Although he wasn’t featured in any marketing and there was no public announcement, it wasn’t long before word got out that OTD is the new brand set up by iconic designer John Varvatos a year after he left his namesake brand.
Varvatos left his brand in 2020 after the company declared bankruptcy and was sold off to investor Lion Capital.
Now, four months after OTD soft-launched, Varvatos said he’s finally ready to start talking about how it differs from his work at his previous brand. The differences aren’t just aesthetic, although OTD has a younger target demo and a more pop-culture-focused look compared to the rock and roll of John Varvatos. Think clothes inspired by Dua Lipa, rather than Green Day. On the business side, the makeup of the OTD team is different than John Varvatos, too.
“Because we are doing men’s, women’s and unisex, instead of just men’s, there are a lot more shared responsibilities across the team,” Varvatos said. “It’s a lot of jack-of-all-trades designers working together on several different [product] categories. Aside from a few interns, there aren’t a lot of junior people on the team. We opted for a smaller but more experienced team, and that’s helped us get off to a good start.”
OTD’s team members include John Varvatos veterans like design director Olexa Casanova and digital creative director Kim Morrell.
Indeed, launching a brand in step with a physical store is a feat that most aren’t capable of doing. The standard procedure for a new brand is now starting with online sales first, building an audience and then opening stores when revenue can support it. But Varvatos said that physical retail was a core part of the company’s growth plan from the beginning. Just four months in, a second 4,000 square-foot flagship store is being built in Los Angeles. While that’s under construction, the brand is hosting a pop-up right next door.
OTD’s website launched at the same time its store opened. Sales are direct-only, online and in-store, for now. But that may change in the future, Varvatos said.

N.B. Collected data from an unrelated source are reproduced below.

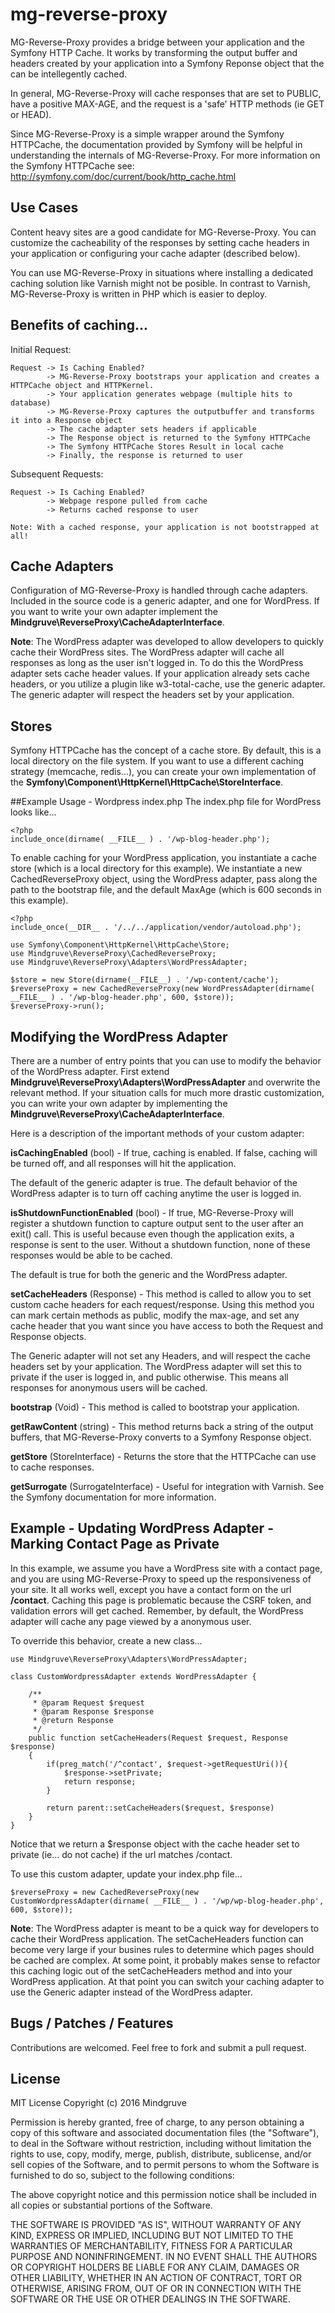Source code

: # mg-reverse-proxy

MG-Reverse-Proxy provides a bridge between your application and the Symfony HTTP Cache.  It works by transforming the output buffer and headers created by your application into a Symfony Reponse object that the can be intellegently cached.

In general, MG-Reverse-Proxy will cache responses that are set to PUBLIC, have a positive MAX-AGE, and the request is a 'safe' HTTP methods (ie GET or HEAD).  

Since MG-Reverse-Proxy is a simple wrapper around the Symfony HTTPCache, the documentation provided by Symfony will be helpful in understanding the internals of  MG-Reverse-Proxy.  For more information on the Symfony HTTPCache see: http://symfony.com/doc/current/book/http_cache.html

## Use Cases
Content heavy sites are a good candidate for MG-Reverse-Proxy.  You can customize the cacheability
of the responses by setting cache headers in your application or configuring your cache adapter (described below).    

You can use MG-Reverse-Proxy in situations where installing a dedicated caching solution like Varnish might not be posible.  In contrast to Varnish, MG-Reverse-Proxy is written in PHP which is easier to deploy.

## Benefits of caching...

Initial Request:

    Request -> Is Caching Enabled?  
            -> MG-Reverse-Proxy bootstraps your application and creates a HTTPCache object and HTTPKernel.
            -> Your application generates webpage (multiple hits to database)
            -> MG-Reverse-Proxy captures the outputbuffer and transforms it into a Response object
            -> The cache adapter sets headers if applicable
            -> The Response object is returned to the Symfony HTTPCache
            -> The Symfony HTTPCache Stores Result in local cache 
            -> Finally, the response is returned to user

Subsequent Requests:

    Request -> Is Caching Enabled?   
            -> Webpage respone pulled from cache
            -> Returns cached response to user
            
    Note: With a cached response, your application is not bootstrapped at all!

## Cache Adapters
Configuration of MG-Reverse-Proxy is handled through cache adapters.  Included in the source code is a generic adapter, and one for WordPress.   If you want to write your own adapter implement the **Mindgruve\ReverseProxy\CacheAdapterInterface**.  

**Note**: The WordPress adapter was developed to allow developers to quickly cache their WordPress sites.  The WordPress adapter will cache all responses as long as the user isn't logged in.  To do this the WordPress adapter sets cache header values.  If your application already sets cache headers, or you utilize a plugin like w3-total-cache, use the generic adapter.  The generic adapter will respect the headers set by your application.

## Stores
Symfony HTTPCache has the concept of a cache store.  By default, this is a local directory on the file system.
If you want to use a different caching strategy (memcache, redis...), you can create your own implementation of the **Symfony\Component\HttpKernel\HttpCache\StoreInterface**.

##Example Usage - Wordpress index.php
The index.php file for WordPress looks like...

    <?php
    include_once(dirname( __FILE__ ) . '/wp-blog-header.php');

To enable caching for your WordPress application, you instantiate a cache store (which is a local directory for this example).  We instantiate a new CachedReverseProxy object, using the WordPress adapter, pass along the path to the bootstrap file, and the default MaxAge (which is 600 seconds in this example).

    <?php 
    include_once(__DIR__ . '/../../application/vendor/autoload.php');

    use Symfony\Component\HttpKernel\HttpCache\Store;
    use Mindgruve\ReverseProxy\CachedReverseProxy;
    use Mindgruve\ReverseProxy\Adapters\WordPressAdapter;

    $store = new Store(dirname(__FILE__) . '/wp-content/cache');
    $reverseProxy = new CachedReverseProxy(new WordPressAdapter(dirname( __FILE__ ) . '/wp-blog-header.php', 600, $store));
    $reverseProxy->run();
      

## Modifying the WordPress Adapter
There are a number of entry points that you can use to modify the behavior of the WordPress adapter.  First extend **Mindgruve\ReverseProxy\Adapters\WordPressAdapter** and overwrite the relevant method.  If your situation calls for much more drastic customization, you can write your own adapter by implementing the **Mindgruve\ReverseProxy\CacheAdapterInterface**.

Here is a description of the important methods of your custom adapter:

**isCachingEnabled** (bool) - If true, caching is enabled.  If false, caching will be turned off, and all responses will hit the application.  

The default of the generic adapter is true.  The default behavior of the WordPress adapter is to turn off caching anytime the user is logged in.    

**isShutdownFunctionEnabled** (bool) - If true, MG-Reverse-Proxy will register a shutdown function to capture output sent to the user after an exit() call.  This is useful because even though the application exits, a response is sent to the user.  Without a shutdown function, none of these responses would be able to be cached. 

The default is true for both the generic and the WordPress adapter.    

**setCacheHeaders** (Response) - This method is called to allow you to set custom cache headers for each request/response.  Using this method you can mark certain methods as public, modify the max-age, and set any cache header that you want since you have access to both the Request and Response objects.

The Generic adapter will not set any Headers, and will respect the cache headers set by your application.  The WordPress adapter will set this to private if the user is logged in, and public otherwise. This means all responses for anonymous users will be cached.

**bootstrap** (Void) - This method is called to bootstrap your application.  

**getRawContent** (string) - This method returns back a string of the output buffers, that MG-Reverse-Proxy converts to a Symfony Response object.       

**getStore** (StoreInterface) - Returns the store that the HTTPCache can use to cache responses.  

**getSurrogate** (SurrogateInterface) - Useful for integration with Varnish.  See the Symfony documentation for more information.    

## Example - Updating WordPress Adapter - Marking Contact Page as Private
In this example, we assume you have a WordPress site with a contact page, and you are using MG-Reverse-Proxy to speed up the responsiveness of your site.  It all works well, except you have a contact form on the url **/contact**.   Caching this page is problematic because the CSRF token, and validation errors will get cached.  Remember, by default, the WordPress adapter will cache any page viewed by a anonymous user.  

To override this behavior, create a new class...

    use Mindgruve\ReverseProxy\Adapters\WordPressAdapter;
    
    class CustomWordpressAdapter extends WordPressAdapter {
    
        /**
         * @param Request $request
         * @param Response $response
         * @return Response
         */
        public function setCacheHeaders(Request $request, Response $response)
        {
            if(preg_match('/^contact', $request->getRequestUri()){
                $response->setPrivate;
                return response;
            }
        
            return parent::setCacheHeaders($request, $response)
        }
    }

Notice that we return a $response object with the cache header set to private (ie... do not cache) if the url matches  /contact.  

To use this custom adapter, update your index.php file...

    $reverseProxy = new CachedReverseProxy(new CustomWordpressAdapter(dirname( __FILE__ ) . '/wp/wp-blog-header.php', 600, $store));

**Note**:  The WordPress adapter is meant to be a quick way for developers to cache their WordPress application.  The setCacheHeaders function can become very large if your busines rules to determine which pages should be cached are complex.  At some point, it probably makes sense to refactor this caching logic out of the setCacheHeaders method and into your WordPress application. At that point you can switch your caching adapter to use the Generic adapter instead of the WordPress adapter. 

## Bugs / Patches / Features
Contributions are welcomed.  Feel free to fork and submit a pull request.  


## License

MIT License
Copyright (c) 2016 Mindgruve

Permission is hereby granted, free of charge, to any person obtaining a copy of this software and associated documentation files (the "Software"), to deal in the Software without restriction, including without limitation the rights to use, copy, modify, merge, publish, distribute, sublicense, and/or sell copies of the Software, and to permit persons to whom the Software is furnished to do so, subject to the following conditions:

The above copyright notice and this permission notice shall be included in all copies or substantial portions of the Software.

THE SOFTWARE IS PROVIDED "AS IS", WITHOUT WARRANTY OF ANY KIND, EXPRESS OR IMPLIED, INCLUDING BUT NOT LIMITED TO THE WARRANTIES OF MERCHANTABILITY, FITNESS FOR A PARTICULAR PURPOSE AND NONINFRINGEMENT. IN NO EVENT SHALL THE AUTHORS OR COPYRIGHT HOLDERS BE LIABLE FOR ANY CLAIM, DAMAGES OR OTHER LIABILITY, WHETHER IN AN ACTION OF CONTRACT, TORT OR OTHERWISE, ARISING FROM, OUT OF OR IN CONNECTION WITH THE SOFTWARE OR THE USE OR OTHER DEALINGS IN THE SOFTWARE.
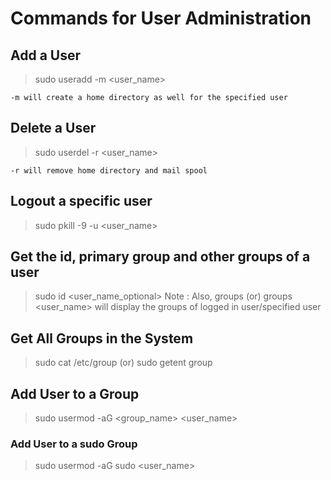 # Commands for User Administration

## Add a User

> sudo useradd -m <user_name>
  
`-m will create a home directory as well for the specified user`

## Delete a User

> sudo userdel -r <user_name>
   
`-r will remove home directory and mail spool`

## Logout a specific user
  
> sudo pkill -9 -u <user_name>

## Get the id, primary group and other groups of a user
  
> sudo id <user_name_optional>
> Note : Also, groups (or) groups <user_name> will display the groups of logged in user/specified user

## Get All Groups in the System
  
> sudo cat /etc/group
> (or)
> sudo getent group

## Add User to a Group
  
> sudo usermod -aG <group_name> <user_name>


  ### Add User to a sudo Group
  
  > sudo usermod -aG sudo <user_name>




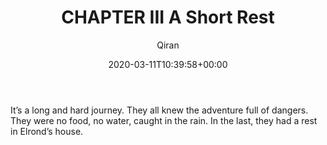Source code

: ﻿---
title: CHAPTER III A Short Rest
author: Qiran
type: post
date: 2020-03-11T10:39:58+00:00
aliases: ["/chapter-iii-a-short-rest-2/"]
categories:
  - Hobbit

---
It&#8217;s a long and hard journey. They all knew the adventure full of dangers. They were no food, no water, caught in the rain. In the last, they had a rest in Elrond&#8217;s house.
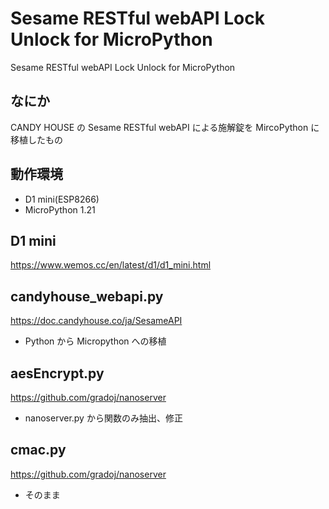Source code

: # Sesame RESTful webAPI Lock Unlock for MicroPython
Sesame RESTful webAPI Lock Unlock for MicroPython

## なにか
CANDY HOUSE の Sesame RESTful webAPI による施解錠を MircoPython に移植したもの

## 動作環境
* D1 mini(ESP8266)
* MicroPython 1.21

## D1 mini
https://www.wemos.cc/en/latest/d1/d1_mini.html

## candyhouse_webapi.py
https://doc.candyhouse.co/ja/SesameAPI
* Python から Micropython への移植

## aesEncrypt.py
https://github.com/gradoj/nanoserver
* nanoserver.py から関数のみ抽出、修正

## cmac.py
https://github.com/gradoj/nanoserver
* そのまま
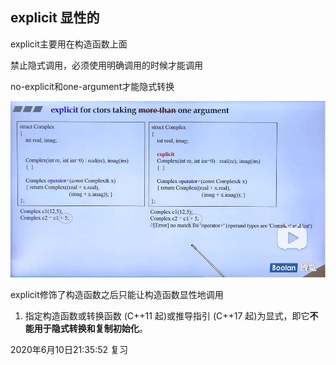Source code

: ## explicit 显性的
explicit主要用在构造函数上面

禁止隐式调用，必须使用明确调用的时候才能调用

no-explicit和one-argument才能隐式转换

![non-explicit](non-explicit.jpg)


explicit修饰了构造函数之后只能让构造函数显性地调用

1) 指定构造函数或转换函数 (C++11 起)或推导指引 (C++17 起)为显式，即它**不能用于隐式转换和复制初始化**。

2020年6月10日21:35:52 复习
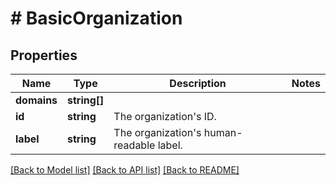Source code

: # # BasicOrganization

## Properties

Name | Type | Description | Notes
------------ | ------------- | ------------- | -------------
**domains** | **string[]** |  |
**id** | **string** | The organization&#39;s ID. |
**label** | **string** | The organization&#39;s human-readable label. |

[[Back to Model list]](../../README.md#models) [[Back to API list]](../../README.md#endpoints) [[Back to README]](../../README.md)
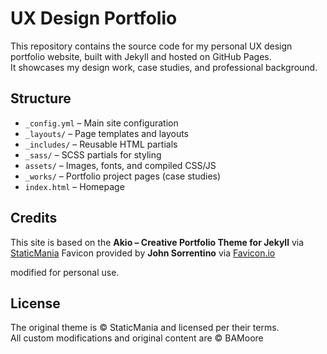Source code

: # UX Design Portfolio

This repository contains the source code for my personal UX design portfolio website, built with Jekyll and hosted on GitHub Pages.  
It showcases my design work, case studies, and professional background.

## Structure
- `_config.yml` – Main site configuration  
- `_layouts/` – Page templates and layouts  
- `_includes/` – Reusable HTML partials  
- `_sass/` – SCSS partials for styling  
- `assets/` – Images, fonts, and compiled CSS/JS  
- `_works/` – Portfolio project pages (case studies)  
- `index.html` – Homepage  

## Credits
This site is based on the **Akio – Creative Portfolio Theme for Jekyll** via [StaticMania](https://jekyllthemes.io/theme/akio-portfolio-jekyll-theme)
Favicon provided by **John Sorrentino** via [Favicon.io](https://jekyllthemes.io/theme/akio-portfolio-jekyll-theme](https://favicon.io))

modified for personal use.

## License
The original theme is © StaticMania and licensed per their terms.  
All custom modifications and original content are © BAMoore

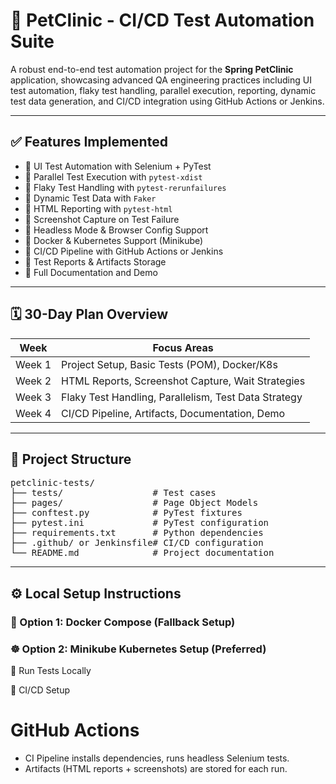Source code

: # 🐾 PetClinic - CI/CD Test Automation Suite

A robust end-to-end test automation project for the **Spring PetClinic** application, showcasing advanced QA engineering practices including UI test automation, flaky test handling, parallel execution, reporting, dynamic test data generation, and CI/CD integration using GitHub Actions or Jenkins.

---

## ✅ Features Implemented

- 🔹 UI Test Automation with Selenium + PyTest  
- 🔹 Parallel Test Execution with `pytest-xdist`  
- 🔹 Flaky Test Handling with `pytest-rerunfailures`  
- 🔹 Dynamic Test Data with `Faker`  
- 🔹 HTML Reporting with `pytest-html`  
- 🔹 Screenshot Capture on Test Failure  
- 🔹 Headless Mode & Browser Config Support  
- 🔹 Docker & Kubernetes Support (Minikube)  
- 🔹 CI/CD Pipeline with GitHub Actions or Jenkins  
- 🔹 Test Reports & Artifacts Storage  
- 🔹 Full Documentation and Demo  

---

## 🗓️ 30-Day Plan Overview

| Week     | Focus Areas                                              |
|----------|----------------------------------------------------------|
| Week 1   | Project Setup, Basic Tests (POM), Docker/K8s             |
| Week 2   | HTML Reports, Screenshot Capture, Wait Strategies        |
| Week 3   | Flaky Test Handling, Parallelism, Test Data Strategy     |
| Week 4   | CI/CD Pipeline, Artifacts, Documentation, Demo           |

---

## 🧱 Project Structure

<pre>
petclinic-tests/
├── tests/                 # Test cases
├── pages/                 # Page Object Models
├── conftest.py            # PyTest fixtures
├── pytest.ini             # PyTest configuration
├── requirements.txt       # Python dependencies
├── .github/ or Jenkinsfile# CI/CD configuration
└── README.md              # Project documentation
</pre>

---

## ⚙️ Local Setup Instructions

### 🐳 Option 1: Docker Compose (Fallback Setup)
### ☸️ Option 2: Minikube Kubernetes Setup (Preferred)

🧪 Run Tests Locally

🚀 CI/CD Setup

# GitHub Actions
- CI Pipeline installs dependencies, runs headless Selenium tests.
- Artifacts (HTML reports + screenshots) are stored for each run.

#
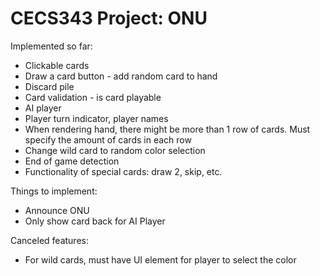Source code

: # CECS343 Project: ONU

Implemented so far:  
* Clickable cards  
* Draw a card button - add random card to hand  
* Discard pile  
* Card validation - is card playable  
* AI player 
* Player turn indicator, player names
* When rendering hand, there might be more than 1 row of cards. Must specify the amount of cards in each row
* Change wild card to random color selection  
* End of game detection  
* Functionality of special cards: draw 2, skip, etc.  

Things to implement:  
* Announce ONU  
* Only show card back for AI Player

Canceled features:  
* For wild cards, must have UI element for player to select the color  


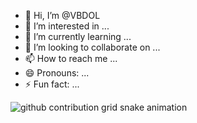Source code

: - 👋 Hi, I’m @VBDOL
- 👀 I’m interested in ...
- 🌱 I’m currently learning ...
- 💞️ I’m looking to collaborate on ...
- 📫 How to reach me ...
- 😄 Pronouns: ...
- ⚡ Fun fact: ...

<!---
VBDOL/VBDOL is a ✨ special ✨ repository because its `README.md` (this file) appears on your GitHub profile.
You can click the Preview link to take a look at your changes.
--->
<picture>
  <source media="(prefers-color-scheme: dark)" srcset="https://raw.githubusercontent.com/mari4souza/VBDOL/output/github-contribution-grid-snake-dark.svg">
  <source media="(prefers-color-scheme: light)" srcset="https://raw.githubusercontent.com/mari4souza/VBDOL/output/github-contribution-grid-snake.svg">
  <img alt="github contribution grid snake animation" src="https://raw.githubusercontent.com/mari4souza/VBDOL/output/github-contribution-grid-snake.svg">
</picture>
<br><br>
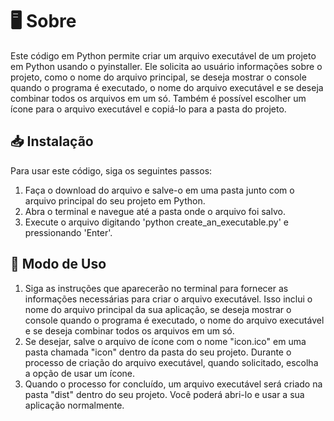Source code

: # 🖥️ Sobre

Este código em Python permite criar um arquivo executável de um projeto em Python usando o pyinstaller. Ele solicita ao usuário informações sobre o projeto, como o nome do arquivo principal, se deseja mostrar o console quando o programa é executado, o nome do arquivo executável e se deseja combinar todos os arquivos em um só. Também é possível escolher um ícone para o arquivo executável e copiá-lo para a pasta do projeto.

## 📥 Instalação
Para usar este código, siga os seguintes passos:

1. Faça o download do arquivo e salve-o em uma pasta junto com o arquivo principal do seu projeto em Python.
2. Abra o terminal e navegue até a pasta onde o arquivo foi salvo.
3. Execute o arquivo digitando 'python create_an_executable.py' e pressionando 'Enter'.

## 🔎 Modo de Uso
1. Siga as instruções que aparecerão no terminal para fornecer as informações necessárias para criar o arquivo executável. Isso inclui o nome do arquivo principal da sua aplicação, se deseja mostrar o console quando o programa é executado, o nome do arquivo executável e se deseja combinar todos os arquivos em um só.
2. Se desejar, salve o arquivo de ícone com o nome "icon.ico" em uma pasta chamada "icon" dentro da pasta do seu projeto. Durante o processo de criação do arquivo executável, quando solicitado, escolha a opção de usar um ícone.
3. Quando o processo for concluído, um arquivo executável será criado na pasta "dist" dentro do seu projeto. Você poderá abri-lo e usar a sua aplicação normalmente.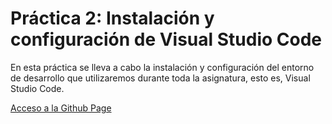 # Práctica 2: Instalación y configuración de Visual Studio Code
En esta práctica se lleva a cabo la instalación y configuración del entorno de desarrollo que utilizaremos durante toda la asignatura, esto es, Visual Studio Code.

[Acceso a la Github Page](https://ull-esit-inf-dsi-2021.github.io/ull-esit-inf-dsi-20-21-prct02-vscode-Zarlie/)
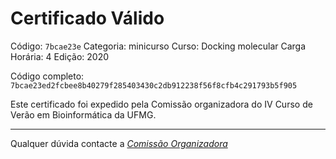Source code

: # Certificado Válido

Código: `7bcae23e`
Categoria: minicurso
Curso: Docking molecular
Carga Horária: 4
Edição: 2020


Código completo: `7bcae23ed2fcbee8b40279f285403430c2db912238f56f8cfb4c291793b5f905`


Este certificado foi expedido pela Comissão organizadora do IV Curso de Verão em Bioinformática da UFMG.

----

Qualquer dúvida contacte a [_Comissão Organizadora_](<mailto:cursobioinfoufmg@gmail.com$subject=[Certificados]>)

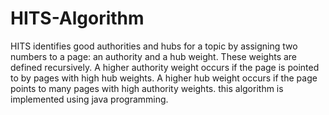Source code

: # HITS-Algorithm
HITS identifies good authorities and hubs for a topic by assigning two numbers to a page: an authority and a hub weight. These weights are defined recursively. A higher authority weight occurs if the page is pointed to by pages with high hub weights. A higher hub weight occurs if the page points to many pages with high authority weights. this algorithm is implemented using java programming.
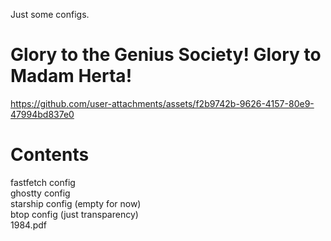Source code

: Just some configs.

# Glory to the Genius Society! Glory to Madam Herta!

https://github.com/user-attachments/assets/f2b9742b-9626-4157-80e9-47994bd837e0

# Contents

fastfetch config<br/>
ghostty config<br/>
starship config (empty for now)<br/>
btop config (just transparency)<br/>
1984.pdf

“For the next three years, the biggest and fastest growth channel for us will be physical retail,” Varvatos said. “We’re looking to open 2-4 stores in the U.S. this year and, hopefully, one in London next year. A lot of good real estate has opened up in the U.S. this year. Obviously online is important, but we’re very bullish on physical retail.”
Comparing the current climate to when he launched John Varvatos in 2000, Varvatos said brands need to go about launching in a completely different way. There’s so much noise out there and so many brands fighting for attention, it pays for brands to be hyper-focused in their marketing, he said.
For example, outside of stores, OTD’s marketing will mostly focus on paid social – the first campaigns are set to hit Instagram next month. They’re focused on markets like New York and Los Angeles, where OTD’s target customer is.
“You can’t afford to try and just blanket the market with your brand,” Varvatos said. “It’s one thing when you have an established brand, but being localized and specific is the better move for a startup, which is what we are, essentially.”
And though John Varvatos is a recognizable name, he said he isn’t going to be using his name or image in the marketing. He’d rather OTD’s reputation be built on the strength of its product — priced around 20% less than John Varvatos, from $85 -$975 — not the pedigree of its president.
“I have no interest in being the face of this brand,” he said.